Wheat breeders should have access to a wider pool of genetic material from which to breed in desirable traits such as disease resistance and drought tolerance, thanks to a scientific breakthrough at a Norfolk research institute.
Using traits from related wild grasses has previously been very difficult because of the complexity of the wheat genome, Chris Lamb, director of the John Innes Centre in Norwich told the Norfolk Farming Conference.
“Wheat has three sets of genetic information, or genomes, which inherently should make wheat genetically unstable.”
Stability was conferred by a gene complex, known as Ph1, which effectively prevented recombination of genes across the different genomes, he said.
“Genes in genome A can only recombine with genes from A, B with B, etc.
The good news is that it makes wheat genetically stable.
The bad news is it also makes it very hard to get desirable genes into modern wheat varieties.”
But now, following extensive research, a team at JIC led by Graham Moore believes it knows how to temporarily switch off the Ph1 genes allowing breeders to transfer in useful “wild” genes, without upsetting the genetic stability in the field.
“It will greatly increase the pool of genetic material breeders can use to improve varieties,” Prof Lamb said.
The biggest upside would be helping to improve traits like drought tolerance and cold hardiness, he suggested.
“But it is a breeding tool; it is not restricted to any one trait.

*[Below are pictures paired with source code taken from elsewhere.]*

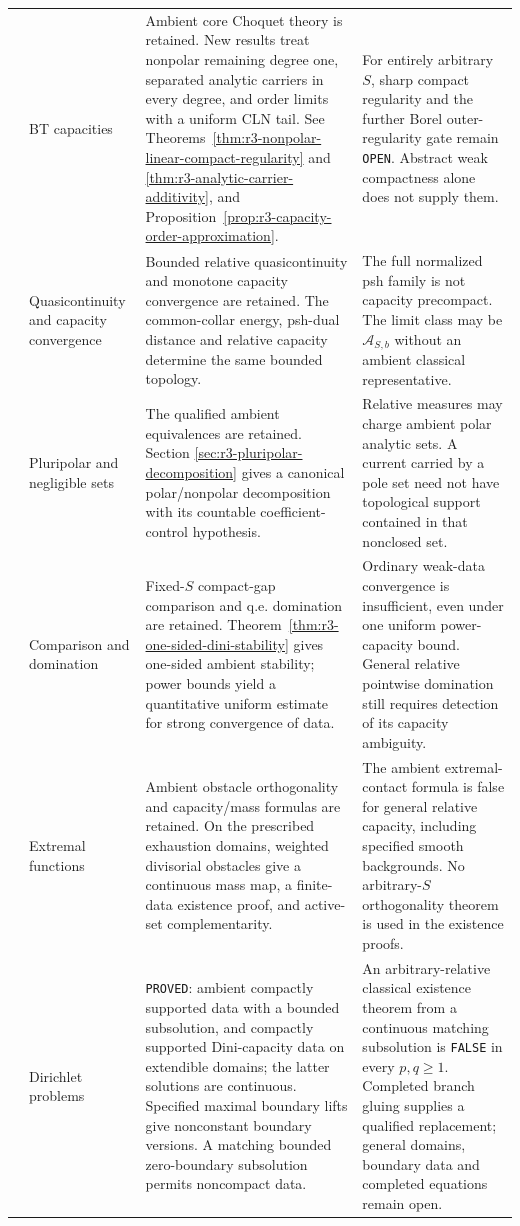 \documentclass[11pt,a4paper]{article}
\numberwithin{equation}{section}
\theoremstyle{definition}
\theoremstyle{remark}
\begin{document}
\begin{longtable}{@{}>{\raggedright\arraybackslash}p{}>{\raggedright\arraybackslash}p{}>{\raggedright\arraybackslash}p{}>{\raggedright\arraybackslash}p{}@{}}
6 & BT capacities &
Ambient core Choquet theory is retained. New results treat nonpolar
remaining degree one, separated analytic carriers in every degree,
and order limits with a uniform CLN tail. See
Theorems~\ref{thm:r3-nonpolar-linear-compact-regularity} and
\ref{thm:r3-analytic-carrier-additivity}, and
Proposition~\ref{prop:r3-capacity-order-approximation}. &
For entirely arbitrary $S$, sharp compact regularity and the further
Borel outer-regularity gate remain \texttt{OPEN}. Abstract weak
compactness alone does not supply them.\\[4pt]
7 & Quasicontinuity and capacity convergence &
Bounded relative quasicontinuity and monotone capacity convergence
are retained. The common-collar energy, psh-dual distance and
relative capacity determine the same bounded topology. &
The full normalized psh family is not capacity precompact.
The limit class may be $\mathcal A_{S,b}$ without an ambient
classical representative.\\[4pt]
8 & Pluripolar and negligible sets &
The qualified ambient equivalences are retained. Section
\ref{sec:r3-pluripolar-decomposition} gives a canonical polar/nonpolar
decomposition with its countable coefficient-control hypothesis. &
Relative measures may charge ambient polar analytic sets. A current
carried by a pole set need not have topological support contained
in that nonclosed set.\\[4pt]
9 & Comparison and domination &
Fixed-$S$ compact-gap comparison and q.e. domination are retained.
Theorem~\ref{thm:r3-one-sided-dini-stability} gives one-sided
ambient stability; power bounds yield a quantitative uniform
estimate for strong convergence of data. &
Ordinary weak-data convergence is insufficient, even under one
uniform power-capacity bound. General relative pointwise
domination still requires detection of its capacity ambiguity.\\[4pt]
10 & Extremal functions &
Ambient obstacle orthogonality and capacity/mass formulas are
retained. On the prescribed exhaustion domains, weighted divisorial obstacles
give a continuous mass map, a finite-data existence proof, and
active-set complementarity. &
The ambient extremal-contact formula is false for general relative
capacity, including specified smooth backgrounds. No arbitrary-$S$
orthogonality theorem is used in the existence proofs.\\[4pt]
11 & Dirichlet problems &
\texttt{PROVED}: ambient compactly supported data with a bounded
subsolution, and compactly supported Dini-capacity data on extendible
domains; the latter solutions are continuous. Specified maximal
boundary lifts give nonconstant boundary versions. A matching bounded
zero-boundary subsolution permits noncompact data. &
An arbitrary-relative classical existence theorem from a continuous
matching subsolution is \texttt{FALSE} in every $p,q\geq1$.
Completed branch gluing supplies a qualified replacement;
general domains, boundary data and completed equations remain open.\\
\hline
\end{longtable}
\end{document}
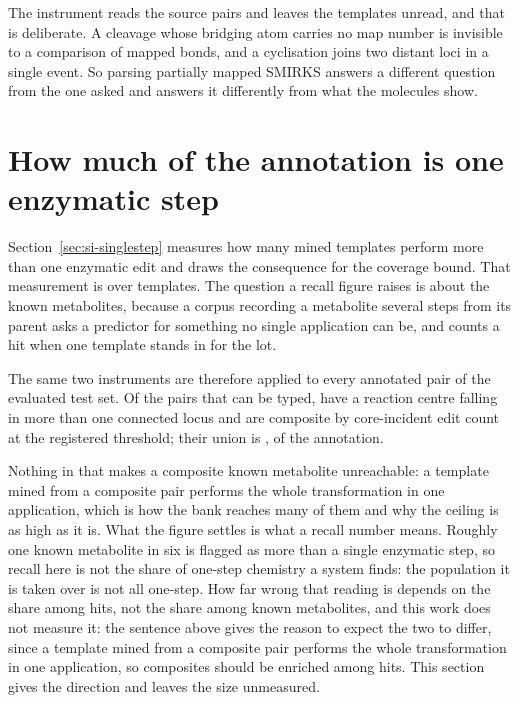 \documentclass[journal=jcisd8,manuscript=suppinfo,layout=onecolumn]{achemso}
\begin{document}
The instrument reads the source pairs and leaves the templates unread, and that is deliberate. A
cleavage whose bridging atom carries no map number is invisible to a comparison of mapped bonds, and
a cyclisation joins two distant loci in a single event. So parsing partially mapped SMIRKS answers a
different question from the one asked and answers it differently from what the molecules show.

\section{How much of the annotation is one enzymatic step}
\label{sec:si-refstep}

Section~\ref{sec:si-singlestep} measures how many mined templates perform more than one enzymatic
edit and draws the consequence for the coverage bound. That measurement is over templates. The
question a recall figure raises is about the known metabolites, because a corpus recording a
metabolite several steps from its parent asks a predictor for something no single application can
be, and counts a hit when one template stands in for the lot.

The same two instruments are therefore applied to every annotated pair of the evaluated test set.
Of the \numRefstepTyped{} pairs that can be typed, \numRefstepLoci{} have a reaction centre falling
in more than one connected locus and \numRefstepEdits{} are composite by core-incident edit count
at the registered threshold; their union is \numRefstepEither{},
\numRefstepEithersharePct{} of the annotation.

Nothing in that makes a composite known metabolite unreachable: a template mined from a composite pair
performs the whole transformation in one application, which is how the bank reaches many of them
and why the ceiling is as high as it is. What the figure settles
is what a recall number means. Roughly one known metabolite in six is flagged as more than a
single enzymatic step, so recall here is not the share of one-step chemistry a system finds: the
population it is taken
over is not all one-step. How far wrong that reading is
depends on the share among hits, not the share among known metabolites, and this work does not measure it:
the
sentence above gives the reason to expect the two to differ, since a template mined from a composite
pair performs the whole transformation in one application, so composites should be enriched among
hits. This section gives the direction and leaves the size unmeasured.
\end{document}
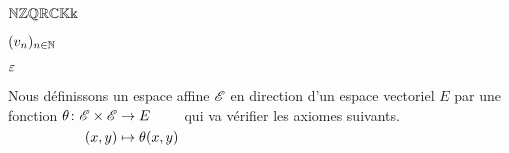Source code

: \documentclass[a4paper, 12pt]{article}
\begin{document}
$\mathbb{N}\mathbb{Z}\mathbb{Q}\mathbb{R}\mathbb{C}\mathbb{K}\Bbbk$

$(v_n)_{n \in \mathbb{N}}$

$\varepsilon$

Nous définissons un espace affine $\mathscr{E}$ en direction d'un espace vectoriel $E$
par une fonction $\begin{aligned}[t] \theta\colon \mathscr{E} \times \mathscr{E} &\to E\\ (x,y) &\mapsto \theta(x,y) \end{aligned}$
qui va vérifier les axiomes suivants.
\end{document}
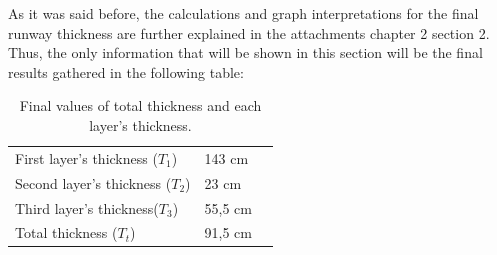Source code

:		As it was said before, the calculations and graph interpretations for the final runway thickness are further explained in the attachments chapter 2 section 2. Thus, the only information that will be shown in this section will be the final results gathered in the following table:
	
		\begin{table}[htb]
			\centering
			\begin{tabular}{ll p{5cm}}
				\midrule[2pt]
				First layer's thickness (\(T_1\))& 143 cm\\
				Second layer's thickness (\(T_2\)) & 23 cm\\
				Third layer's thickness(\(T_3\))& 55,5 cm \\
				Total thickness (\(T_t\))& 91,5 cm\\
				\bottomrule[2pt]
			\end{tabular}
			\caption{Final values of total thickness and each layer's thickness.}
			\label{}
		\end{table}
		
		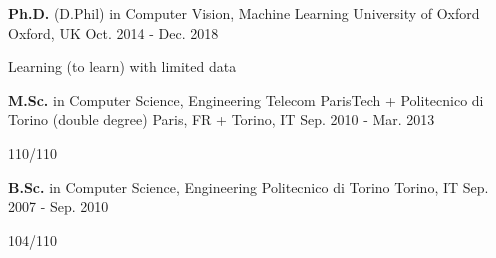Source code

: 

\begin{cventries}

  \cventry
    {\textbf{Ph.D.} (D.Phil) in Computer Vision, Machine Learning} %
    {University of Oxford} %
    {Oxford, UK} %
    {Oct. 2014 - Dec. 2018} %
    {
      \begin{cvitems} %
	  \item {Learning (to learn) with limited data}
      \end{cvitems}
    }

  \cventry
    {\textbf{M.Sc.} in Computer Science, Engineering} %
    {Telecom ParisTech + Politecnico di Torino (double degree)} %
    {Paris, FR + Torino, IT} %
    {Sep. 2010 - Mar. 2013} %
    {
      \begin{cvitems} %
        \item {110/110}
      \end{cvitems}
    }

  \cventry
    {\textbf{B.Sc.} in Computer Science, Engineering} %
    {Politecnico di Torino} %
    {Torino, IT} %
    {Sep. 2007 - Sep. 2010} %
    {
      \begin{cvitems} %
        \item {104/110}
      \end{cvitems}
    }  
\end{cventries}
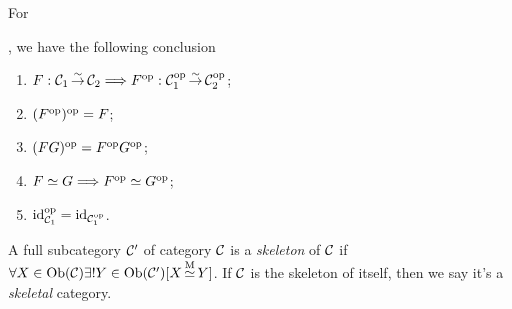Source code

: \documentclass{article}
\begin{document}
\begin{cor}\label{op}
	For , we have the following conclusion
	\begin{enumerate}
		\item $F:\mathcal{C}_1\mathop{\to}\limits^{\sim}\mathcal{C}_2\Longrightarrow F^\mathrm{op}:\mathcal{C}^\mathrm{op}_1\mathop{\to}\limits^{\sim}\mathcal{C}^\mathrm{op}_2$;
		\item $(F^\mathrm{op})^\mathrm{op}=F$;
		\item $(FG)^\mathrm{op}=F^\mathrm{op} G^\mathrm{op}$;
		\item $F\simeq G\Longrightarrow F^\mathrm{op}\simeq G^\mathrm{op}$;
		\item $\mathrm{id}^\mathrm{op}_{\mathcal{C}_1}=\mathrm{id}_{\mathcal{C}^\mathrm{op}_1}$.
	\end{enumerate}
\end{cor}


\begin{defi}\label{skeleton}
	A full subcategory $\mathcal{C}'$ of category $\mathcal{C}$ is a \emph{skeleton} of $\mathcal{C}$ if $\forall X\in\mathrm{Ob}(\mathcal{C})\exists! Y\in\mathrm{Ob}(\mathcal{C}')[X\mathop{\simeq}\limits^\mathrm{M}Y]$. If $\mathcal{C}$ is the skeleton of itself, then we say it's a \emph{skeletal} category.
\end{defi}
\end{document}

For example it could be applied to disease resistance or improving bread-making quality.”
Breeders should be able to start applying the research more or less straight away if clever fast-track methods of regulating the gene complex’s activity currently being investigated were successful.
“We should know in the next year or so if they are.”
The first varieties utilising the new techniques should come through the pipeline in 7-10 years’ time, he estimated.